Prep Time 10 minutes
Cook Time 15 minutes
Total Time 25 minutes
Servings: 4
Course: Appetizer, dinner, lunch, Soup
Cuisine: American, Asian, Asian-Inspired, Mediterranean
Calories: 145

Ingredients
  

  • 12 oz lump crab meat fresh or quality canned, drained and checked for shells
  • 1 lb fresh asparagus woody ends trimmed, cut into 1-inch diagonal pieces
  • 2 tablespoons fresh ginger peeled and finely grated or sliced
  • 6 cups low-sodium chicken or seafood broth vegetable broth works too
  • 1 teaspoon sea salt or to taste
  • 1 teaspoon black pepper freshly ground
  • 2 tablespoons fresh lemon juice or 2 tablespoons dry white wine, optional for brightness
  • 2 tablespoons coconut cream optional, for dairy-free creaminess
  • 2 tablespoons Greek yogurt optional, if dairy is tolerated (adds 2g carbs per serving)
  • 2 tablespoons green onions thinly sliced, for garnish
  • 2 tablespoons fresh cilantro chopped, for garnish
  • 1 teaspoon sesame oil for drizzling, optional

Equipment

  • 1 Large pot or Dutch oven
  • 1 Sharp Knife
  • 1 Spoon for peeling ginger
  • 1 Strainer (if using woody asparagus ends)

Method
 

  1. Trim the woody ends from the asparagus stalks and cut the tender parts into 1-inch diagonal pieces. Reserve the woody ends if you want extra flavor in your broth (you'll strain them out later).
  2. Peel the fresh ginger using the edge of a spoon to easily scrape away the skin. Finely grate or thinly slice the ginger, depending on your preference for intensity.
  3. Pour the broth into a large pot. If using reserved woody asparagus ends, add them now. Bring the broth to a gentle simmer over medium heat and let it bubble for 3-4 minutes to infuse flavor. Strain out and discard the woody ends if used.
  4. Add the prepared ginger to the simmering broth and cook for 2-3 minutes, stirring occasionally, to infuse the soup with warming ginger flavor.
  5. Add the asparagus pieces to the pot and simmer for 4-5 minutes until they're crisp-tender but still bright green. Don't overcook—they should have a slight bite.
  6. Reduce heat to low. Gently fold in the crab meat and warm through for 1-2 minutes only. Avoid boiling vigorously or the crab will become rubbery and tough.
  7. Season the soup with salt and pepper to taste. Add a splash of lemon juice or white wine if using, stirring gently to brighten the flavors.
  8. If desired for creaminess, stir in coconut cream or Greek yogurt just before serving. Remove from heat immediately after adding to prevent curdling.
  9. Ladle the soup into bowls and garnish with sliced green onions, fresh cilantro, and a light drizzle of sesame oil if desired.
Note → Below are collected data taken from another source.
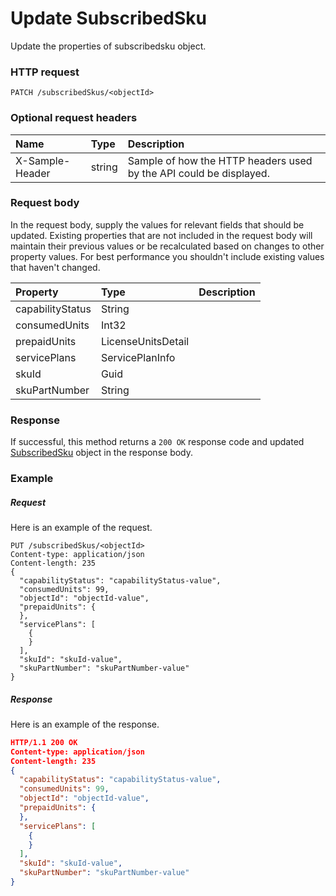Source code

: # Update SubscribedSku

Update the properties of subscribedsku object.
### HTTP request
```http
PATCH /subscribedSkus/<objectId>
```
### Optional request headers
| Name       | Type | Description|
|:-----------|:------|:----------|
| X-Sample-Header  | string  | Sample of how the HTTP headers used by the API could be displayed.|

### Request body
In the request body, supply the values for relevant fields that should be updated. Existing properties that are not included in the request body will maintain their previous values or be recalculated based on changes to other property values. For best performance you shouldn't include existing values that haven't changed.

| Property	   | Type	|Description|
|:---------------|:--------|:----------|
|capabilityStatus|String||
|consumedUnits|Int32||
|prepaidUnits|LicenseUnitsDetail||
|servicePlans|ServicePlanInfo||
|skuId|Guid||
|skuPartNumber|String||

### Response
If successful, this method returns a `200 OK` response code and updated [SubscribedSku](../resources/subscribedsku.md) object in the response body.
### Example
##### Request
Here is an example of the request.
```http
PUT /subscribedSkus/<objectId>
Content-type: application/json
Content-length: 235
{
  "capabilityStatus": "capabilityStatus-value",
  "consumedUnits": 99,
  "objectId": "objectId-value",
  "prepaidUnits": {
  },
  "servicePlans": [
    {
    }
  ],
  "skuId": "skuId-value",
  "skuPartNumber": "skuPartNumber-value"
}
```
##### Response
Here is an example of the response.
```json
HTTP/1.1 200 OK
Content-type: application/json
Content-length: 235
{
  "capabilityStatus": "capabilityStatus-value",
  "consumedUnits": 99,
  "objectId": "objectId-value",
  "prepaidUnits": {
  },
  "servicePlans": [
    {
    }
  ],
  "skuId": "skuId-value",
  "skuPartNumber": "skuPartNumber-value"
}
```

<!-- uuid: 46e3dcb2-e16a-4156-8669-b538748bbdd1
2015-10-12 23:28:12 UTC -->
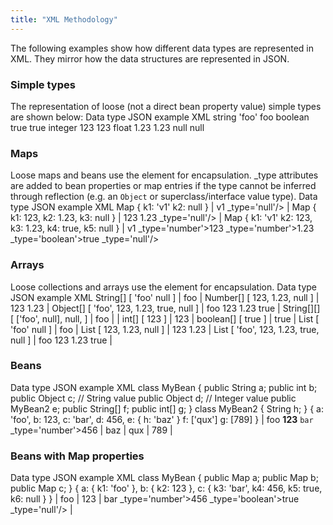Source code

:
 ```yaml
---
title: "XML Methodology"
---
```


The following examples show how different data types are represented in XML.
They mirror how the data structures are represented in JSON.
### Simple types

The representation of loose (not a direct bean property value) simple types are shown below: Data type JSON example XML string 'foo' foo boolean true true integer 123 123 float 1.23 1.23 null null
### Maps

Loose maps and beans use the element  for encapsulation.
_type attributes are added to bean properties or map entries if the type cannot be inferred through reflection (e.g.
an `Object` or superclass/interface value type).
Data type JSON example XML Map \{ k1: 'v1' k2: null \} |		v1 _type='null'/> |	Map \{ k1: 123, k2: 1.23, k3: null \} |		123 1.23 _type='null'/> |	Map \{ k1: 'v1' k2: 123, k3: 1.23, k4: true, k5: null \} |		v1 _type='number'>123 _type='number'>1.23 _type='boolean'>true _type='null'/>
### Arrays

Loose collections and arrays use the element  for encapsulation.
Data type JSON example XML String[] [ 'foo' null ] |		foo | Number[] [ 123, 1.23, null ] |		123 1.23 | Object[] [ 'foo', 123, 1.23, true, null ] |		foo 123 1.23 true | String[][] [ ['foo', null], null, ] | foo | | int[] [ 123 ] |		123 |	boolean[] [ true ] |		true |	List [ 'foo' null ] |		foo | List [ 123, 1.23, null ] |		123 1.23 | List [ 'foo', 123, 1.23, true, null ] |		foo 123 1.23 true |
### Beans

Data type JSON example XML class MyBean \{ public String a; public int b; public Object c;  // String value public Object d;  // Integer value public MyBean2 e; public String[] f; public int[] g; \} class MyBean2 \{ String h; \} \{ a: 'foo', b: 123, c: 'bar', d: 456, e: \{ h: 'baz' \} f: ['qux'] g: [789] \} |		foo **123** `bar` _type='number'>456 |			baz | qux | 789 |
### Beans with Map properties

Data type JSON example XML class MyBean \{ public Map a; public Map b; public Map c; \} \{ a: \{ k1: 'foo' \}, b: \{ k2: 123 \}, c: \{ k3: 'bar', k4: 456, k5: true, k6: null \} \} | foo | 123 | bar _type='number'>456 _type='boolean'>true _type='null'/> |
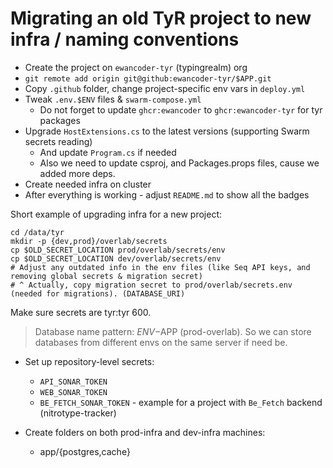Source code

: # Migrating an old TyR project to new infra / naming conventions

- Create the project on `ewancoder-tyr` (typingrealm) org
- `git remote add origin git@github:ewancoder-tyr/$APP.git`
- Copy `.github` folder, change project-specific env vars in `deploy.yml`
- Tweak `.env.$ENV` files & `swarm-compose.yml`
  - Do not forget to update `ghcr:ewancoder` to `ghcr:ewancoder-tyr` for tyr packages
- Upgrade `HostExtensions.cs` to the latest versions (supporting Swarm secrets reading)
  - And update `Program.cs` if needed
  - Also we need to update csproj, and Packages.props files, cause we added more deps.
- Create needed infra on cluster
- After everything is working - adjust `README.md` to show all the badges

Short example of upgrading infra for a new project:

```
cd /data/tyr
mkdir -p {dev,prod}/overlab/secrets
cp $OLD_SECRET_LOCATION prod/overlab/secrets/env
cp $OLD_SECRET_LOCATION dev/overlab/secrets/env
# Adjust any outdated info in the env files (like Seq API keys, and removing global secrets & migration secret)
# ^ Actually, copy migration secret to prod/overlab/secrets.env (needed for migrations). (DATABASE_URI)
```

Make sure secrets are tyr:tyr 600.

> Database name pattern: $ENV-$APP (prod-overlab). So we can store databases from different envs on the same server if need be.

- Set up repository-level secrets:
  - `API_SONAR_TOKEN`
  - `WEB_SONAR_TOKEN`
  - `BE_FETCH_SONAR_TOKEN` - example for a project with `Be_Fetch` backend (nitrotype-tracker)

- Create folders on both prod-infra and dev-infra machines:
  - app/{postgres,cache}
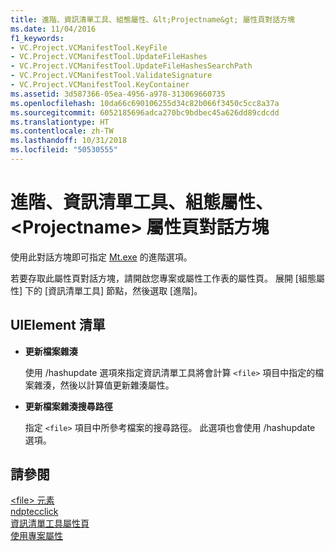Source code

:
 ```yaml
---
title: 進階、資訊清單工具、組態屬性、&lt;Projectname&gt; 屬性頁對話方塊
ms.date: 11/04/2016
f1_keywords:
- VC.Project.VCManifestTool.KeyFile
- VC.Project.VCManifestTool.UpdateFileHashes
- VC.Project.VCManifestTool.UpdateFileHashesSearchPath
- VC.Project.VCManifestTool.ValidateSignature
- VC.Project.VCManifestTool.KeyContainer
ms.assetid: 3d587366-05ea-4956-a978-313069660735
ms.openlocfilehash: 10da66c690106255d34c82b066f3450c5cc8a37a
ms.sourcegitcommit: 6052185696adca270bc9bdbec45a626dd89cdcdd
ms.translationtype: HT
ms.contentlocale: zh-TW
ms.lasthandoff: 10/31/2018
ms.locfileid: "50530555"
---
```

# <a name="advanced-manifest-tool-configuration-properties-ltprojectnamegt-property-pages-dialog-box"></a>進階、資訊清單工具、組態屬性、&lt;Projectname&gt; 屬性頁對話方塊

使用此對話方塊即可指定 [Mt.exe](https://msdn.microsoft.com/library/aa375649) 的進階選項。

若要存取此屬性頁對話方塊，請開啟您專案或屬性工作表的屬性頁。 展開 [組態屬性] 下的 [資訊清單工具] 節點，然後選取 [進階]。

## <a name="uielement-list"></a>UIElement 清單

- **更新檔案雜湊**

   使用 /hashupdate 選項來指定資訊清單工具將會計算 `<file>` 項目中指定的檔案雜湊，然後以計算值更新雜湊屬性。

- **更新檔案雜湊搜尋路徑**

   指定 `<file>` 項目中所參考檔案的搜尋路徑。 此選項也會使用 /hashupdate 選項。

## <a name="see-also"></a>請參閱

[\<file> 元素](/visualstudio/deployment/file-element-clickonce-application)<br>
[ndptecclick](/visualstudio/deployment/clickonce-application-manifest)<br>
[資訊清單工具屬性頁](../ide/manifest-tool-property-pages.md)<br>
[使用專案屬性](../ide/working-with-project-properties.md)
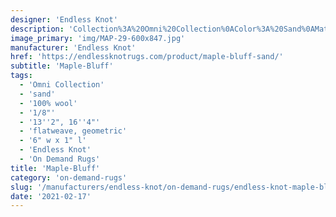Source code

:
 ```yaml
---
designer: 'Endless Knot'
description: 'Collection%3A%20Omni%20Collection%0AColor%3A%20Sand%0AMaterial%3A%20100%25%20WoolPile%3A%201/8%22Width%3A%2013%272%22%2C%2016%274%22Style%3A%20Flatweave%2C%20GeometricPattern%20Repeat%3A%206%22%20W%20x%201%22%20L'
image_primary: 'img/MAP-29-600x847.jpg'
manufacturer: 'Endless Knot'
href: 'https://endlessknotrugs.com/product/maple-bluff-sand/'
subtitle: 'Maple-Bluff'
tags:
  - 'Omni Collection'
  - 'sand'
  - '100% wool'
  - '1/8"'
  - '13''2", 16''4"'
  - 'flatweave, geometric'
  - '6" w x 1" l'
  - 'Endless Knot'
  - 'On Demand Rugs'
title: 'Maple-Bluff'
category: 'on-demand-rugs'
slug: '/manufacturers/endless-knot/on-demand-rugs/endless-knot-maple-bluff'
date: '2021-02-17'
---
```

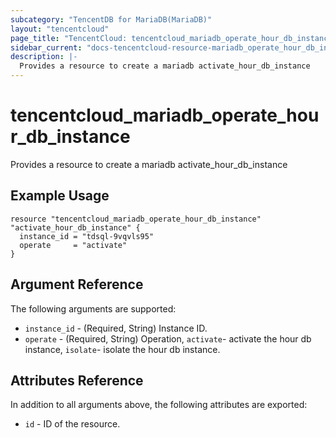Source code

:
 ```yaml
---
subcategory: "TencentDB for MariaDB(MariaDB)"
layout: "tencentcloud"
page_title: "TencentCloud: tencentcloud_mariadb_operate_hour_db_instance"
sidebar_current: "docs-tencentcloud-resource-mariadb_operate_hour_db_instance"
description: |-
  Provides a resource to create a mariadb activate_hour_db_instance
---
```


# tencentcloud_mariadb_operate_hour_db_instance

Provides a resource to create a mariadb activate_hour_db_instance

## Example Usage

```hcl
resource "tencentcloud_mariadb_operate_hour_db_instance" "activate_hour_db_instance" {
  instance_id = "tdsql-9vqvls95"
  operate     = "activate"
}
```

## Argument Reference

The following arguments are supported:

* `instance_id` - (Required, String) Instance ID.
* `operate` - (Required, String) Operation, `activate`- activate the hour db instance, `isolate`- isolate the hour db instance.

## Attributes Reference

In addition to all arguments above, the following attributes are exported:

* `id` - ID of the resource.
Serve immediately while hot.

Nutrition

Serving: 1gCalories: 145kcalCarbohydrates: 6gProtein: 18gFat: 5gFiber: 2gSugar: 2g

Notes

This soup is naturally diabetic-friendly with only 4g net carbs per serving. Crab provides high-quality protein and omega-3 fatty acids that support heart health and blood sugar regulation. Asparagus is a non-starchy vegetable with a low glycemic index, rich in fiber, folate, and antioxidants. Fresh ginger may help improve insulin sensitivity and has anti-inflammatory properties. The soup is naturally gluten-free and can easily be made dairy-free by using coconut cream instead of yogurt. With 18g of protein per serving, it promotes satiety and helps prevent blood sugar spikes and crashes.